WHAT YOU WILL DO -> Would you print the records below without changing anything?
======
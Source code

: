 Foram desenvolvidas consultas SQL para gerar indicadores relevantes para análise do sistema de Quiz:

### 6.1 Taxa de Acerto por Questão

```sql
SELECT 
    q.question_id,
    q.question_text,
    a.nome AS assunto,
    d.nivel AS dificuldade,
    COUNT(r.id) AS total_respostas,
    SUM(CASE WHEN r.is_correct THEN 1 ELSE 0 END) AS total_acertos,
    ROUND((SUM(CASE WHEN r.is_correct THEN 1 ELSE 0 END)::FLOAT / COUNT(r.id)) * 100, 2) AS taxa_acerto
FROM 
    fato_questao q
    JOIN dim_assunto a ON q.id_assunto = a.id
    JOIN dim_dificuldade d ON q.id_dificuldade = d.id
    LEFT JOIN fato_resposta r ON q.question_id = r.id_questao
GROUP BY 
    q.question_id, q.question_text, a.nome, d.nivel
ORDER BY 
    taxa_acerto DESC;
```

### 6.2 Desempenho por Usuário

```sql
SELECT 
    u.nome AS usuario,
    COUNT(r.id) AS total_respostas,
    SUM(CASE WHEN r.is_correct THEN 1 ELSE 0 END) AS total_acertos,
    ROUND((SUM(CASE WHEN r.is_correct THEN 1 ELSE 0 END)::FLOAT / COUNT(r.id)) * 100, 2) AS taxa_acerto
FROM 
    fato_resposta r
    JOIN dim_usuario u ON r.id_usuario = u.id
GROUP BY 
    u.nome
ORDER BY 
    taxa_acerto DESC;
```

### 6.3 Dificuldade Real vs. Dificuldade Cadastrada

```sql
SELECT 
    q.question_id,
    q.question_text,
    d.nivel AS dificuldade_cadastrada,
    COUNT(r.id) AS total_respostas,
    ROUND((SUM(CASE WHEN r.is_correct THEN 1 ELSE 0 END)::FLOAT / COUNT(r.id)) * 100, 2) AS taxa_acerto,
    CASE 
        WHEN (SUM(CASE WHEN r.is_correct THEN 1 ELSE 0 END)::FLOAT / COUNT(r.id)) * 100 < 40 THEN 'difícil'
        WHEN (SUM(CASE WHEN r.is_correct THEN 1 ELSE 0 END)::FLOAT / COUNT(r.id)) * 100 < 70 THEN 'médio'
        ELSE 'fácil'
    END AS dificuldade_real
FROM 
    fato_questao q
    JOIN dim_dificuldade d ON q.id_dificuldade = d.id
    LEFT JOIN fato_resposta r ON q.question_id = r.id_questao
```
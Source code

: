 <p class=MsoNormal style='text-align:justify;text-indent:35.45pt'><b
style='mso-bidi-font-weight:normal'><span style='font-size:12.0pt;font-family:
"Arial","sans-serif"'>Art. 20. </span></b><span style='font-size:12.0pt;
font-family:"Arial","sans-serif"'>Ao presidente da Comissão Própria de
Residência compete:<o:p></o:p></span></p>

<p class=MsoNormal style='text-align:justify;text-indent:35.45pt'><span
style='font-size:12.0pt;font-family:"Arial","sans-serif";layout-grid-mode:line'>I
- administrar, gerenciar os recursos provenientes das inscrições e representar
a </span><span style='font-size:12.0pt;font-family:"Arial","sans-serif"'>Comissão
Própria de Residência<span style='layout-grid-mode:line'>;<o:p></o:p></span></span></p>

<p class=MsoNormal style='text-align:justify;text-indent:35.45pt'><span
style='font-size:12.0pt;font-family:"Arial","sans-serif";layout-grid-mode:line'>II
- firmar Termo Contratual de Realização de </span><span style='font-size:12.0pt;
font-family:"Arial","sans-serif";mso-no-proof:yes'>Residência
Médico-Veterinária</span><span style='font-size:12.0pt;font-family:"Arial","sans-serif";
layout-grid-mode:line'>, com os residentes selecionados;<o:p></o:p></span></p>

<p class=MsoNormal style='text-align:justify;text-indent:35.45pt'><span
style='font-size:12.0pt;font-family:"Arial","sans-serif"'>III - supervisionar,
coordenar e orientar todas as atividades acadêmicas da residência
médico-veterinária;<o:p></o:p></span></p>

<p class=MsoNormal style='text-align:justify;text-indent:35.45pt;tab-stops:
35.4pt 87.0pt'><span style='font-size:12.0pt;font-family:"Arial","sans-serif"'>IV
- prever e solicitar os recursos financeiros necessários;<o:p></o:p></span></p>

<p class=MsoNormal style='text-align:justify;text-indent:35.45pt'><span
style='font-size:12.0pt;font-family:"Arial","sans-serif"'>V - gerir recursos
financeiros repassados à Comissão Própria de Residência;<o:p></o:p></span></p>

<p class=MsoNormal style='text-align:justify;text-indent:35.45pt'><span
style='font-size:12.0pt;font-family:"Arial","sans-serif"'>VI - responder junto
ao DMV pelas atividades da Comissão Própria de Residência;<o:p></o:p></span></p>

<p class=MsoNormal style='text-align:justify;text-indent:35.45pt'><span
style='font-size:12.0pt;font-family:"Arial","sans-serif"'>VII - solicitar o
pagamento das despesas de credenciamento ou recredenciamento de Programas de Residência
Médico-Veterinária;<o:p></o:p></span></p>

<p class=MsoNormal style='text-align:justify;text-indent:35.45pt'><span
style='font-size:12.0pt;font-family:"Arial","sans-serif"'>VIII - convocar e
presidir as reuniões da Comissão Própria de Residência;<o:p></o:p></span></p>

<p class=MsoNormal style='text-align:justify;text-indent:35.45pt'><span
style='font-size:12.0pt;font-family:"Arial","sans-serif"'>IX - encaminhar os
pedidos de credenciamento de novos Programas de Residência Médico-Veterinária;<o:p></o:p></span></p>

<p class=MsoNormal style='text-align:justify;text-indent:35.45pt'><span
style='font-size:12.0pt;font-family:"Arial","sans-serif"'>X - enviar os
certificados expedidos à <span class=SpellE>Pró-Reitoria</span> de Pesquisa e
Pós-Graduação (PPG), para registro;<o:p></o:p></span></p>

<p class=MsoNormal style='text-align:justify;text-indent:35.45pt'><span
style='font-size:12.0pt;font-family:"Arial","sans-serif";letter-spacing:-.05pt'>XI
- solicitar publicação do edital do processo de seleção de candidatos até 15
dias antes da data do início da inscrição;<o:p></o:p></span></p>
======
ANSWER TO THE PROBLEM ->
Source code

: Foram desenvolvidas consultas SQL para gerar indicadores relevantes para análise do sistema de Quiz:

### 6.1 Taxa de Acerto por Questão

```sql
SELECT 
    q.question_id,
    q.question_text,
    a.nome AS assunto,
    d.nivel AS dificuldade,
    COUNT(r.id) AS total_respostas,
    SUM(CASE WHEN r.is_correct THEN 1 ELSE 0 END) AS total_acertos,
    ROUND((SUM(CASE WHEN r.is_correct THEN 1 ELSE 0 END)::FLOAT / COUNT(r.id)) * 100, 2) AS taxa_acerto
FROM 
    fato_questao q
    JOIN dim_assunto a ON q.id_assunto = a.id
    JOIN dim_dificuldade d ON q.id_dificuldade = d.id
    LEFT JOIN fato_resposta r ON q.question_id = r.id_questao
GROUP BY 
    q.question_id, q.question_text, a.nome, d.nivel
ORDER BY 
    taxa_acerto DESC;
```

### 6.2 Desempenho por Usuário

```sql
SELECT 
    u.nome AS usuario,
    COUNT(r.id) AS total_respostas,
    SUM(CASE WHEN r.is_correct THEN 1 ELSE 0 END) AS total_acertos,
    ROUND((SUM(CASE WHEN r.is_correct THEN 1 ELSE 0 END)::FLOAT / COUNT(r.id)) * 100, 2) AS taxa_acerto
FROM 
    fato_resposta r
    JOIN dim_usuario u ON r.id_usuario = u.id
GROUP BY 
    u.nome
ORDER BY 
    taxa_acerto DESC;
```

### 6.3 Dificuldade Real vs. Dificuldade Cadastrada

```sql
SELECT 
    q.question_id,
    q.question_text,
    d.nivel AS dificuldade_cadastrada,
    COUNT(r.id) AS total_respostas,
    ROUND((SUM(CASE WHEN r.is_correct THEN 1 ELSE 0 END)::FLOAT / COUNT(r.id)) * 100, 2) AS taxa_acerto,
    CASE 
        WHEN (SUM(CASE WHEN r.is_correct THEN 1 ELSE 0 END)::FLOAT / COUNT(r.id)) * 100 < 40 THEN 'difícil'
        WHEN (SUM(CASE WHEN r.is_correct THEN 1 ELSE 0 END)::FLOAT / COUNT(r.id)) * 100 < 70 THEN 'médio'
        ELSE 'fácil'
    END AS dificuldade_real
FROM 
    fato_questao q
    JOIN dim_dificuldade d ON q.id_dificuldade = d.id
    LEFT JOIN fato_resposta r ON q.question_id = r.id_questao
```
Source code

: <p class=MsoNormal style='text-align:justify;text-indent:35.45pt'><b
style='mso-bidi-font-weight:normal'><span style='font-size:12.0pt;font-family:
"Arial","sans-serif"'>Art. 20. </span></b><span style='font-size:12.0pt;
font-family:"Arial","sans-serif"'>Ao presidente da Comissão Própria de
Residência compete:<o:p></o:p></span></p>

<p class=MsoNormal style='text-align:justify;text-indent:35.45pt'><span
style='font-size:12.0pt;font-family:"Arial","sans-serif";layout-grid-mode:line'>I
- administrar, gerenciar os recursos provenientes das inscrições e representar
a </span><span style='font-size:12.0pt;font-family:"Arial","sans-serif"'>Comissão
Própria de Residência<span style='layout-grid-mode:line'>;<o:p></o:p></span></span></p>

<p class=MsoNormal style='text-align:justify;text-indent:35.45pt'><span
style='font-size:12.0pt;font-family:"Arial","sans-serif";layout-grid-mode:line'>II
- firmar Termo Contratual de Realização de </span><span style='font-size:12.0pt;
font-family:"Arial","sans-serif";mso-no-proof:yes'>Residência
Médico-Veterinária</span><span style='font-size:12.0pt;font-family:"Arial","sans-serif";
layout-grid-mode:line'>, com os residentes selecionados;<o:p></o:p></span></p>

<p class=MsoNormal style='text-align:justify;text-indent:35.45pt'><span
style='font-size:12.0pt;font-family:"Arial","sans-serif"'>III - supervisionar,
coordenar e orientar todas as atividades acadêmicas da residência
médico-veterinária;<o:p></o:p></span></p>

<p class=MsoNormal style='text-align:justify;text-indent:35.45pt;tab-stops:
35.4pt 87.0pt'><span style='font-size:12.0pt;font-family:"Arial","sans-serif"'>IV
- prever e solicitar os recursos financeiros necessários;<o:p></o:p></span></p>

<p class=MsoNormal style='text-align:justify;text-indent:35.45pt'><span
style='font-size:12.0pt;font-family:"Arial","sans-serif"'>V - gerir recursos
financeiros repassados à Comissão Própria de Residência;<o:p></o:p></span></p>

<p class=MsoNormal style='text-align:justify;text-indent:35.45pt'><span
style='font-size:12.0pt;font-family:"Arial","sans-serif"'>VI - responder junto
ao DMV pelas atividades da Comissão Própria de Residência;<o:p></o:p></span></p>

<p class=MsoNormal style='text-align:justify;text-indent:35.45pt'><span
style='font-size:12.0pt;font-family:"Arial","sans-serif"'>VII - solicitar o
pagamento das despesas de credenciamento ou recredenciamento de Programas de Residência
Médico-Veterinária;<o:p></o:p></span></p>

<p class=MsoNormal style='text-align:justify;text-indent:35.45pt'><span
style='font-size:12.0pt;font-family:"Arial","sans-serif"'>VIII - convocar e
presidir as reuniões da Comissão Própria de Residência;<o:p></o:p></span></p>

<p class=MsoNormal style='text-align:justify;text-indent:35.45pt'><span
style='font-size:12.0pt;font-family:"Arial","sans-serif"'>IX - encaminhar os
pedidos de credenciamento de novos Programas de Residência Médico-Veterinária;<o:p></o:p></span></p>

<p class=MsoNormal style='text-align:justify;text-indent:35.45pt'><span
style='font-size:12.0pt;font-family:"Arial","sans-serif"'>X - enviar os
certificados expedidos à <span class=SpellE>Pró-Reitoria</span> de Pesquisa e
Pós-Graduação (PPG), para registro;<o:p></o:p></span></p>

<p class=MsoNormal style='text-align:justify;text-indent:35.45pt'><span
style='font-size:12.0pt;font-family:"Arial","sans-serif";letter-spacing:-.05pt'>XI
- solicitar publicação do edital do processo de seleção de candidatos até 15
dias antes da data do início da inscrição;<o:p></o:p></span></p>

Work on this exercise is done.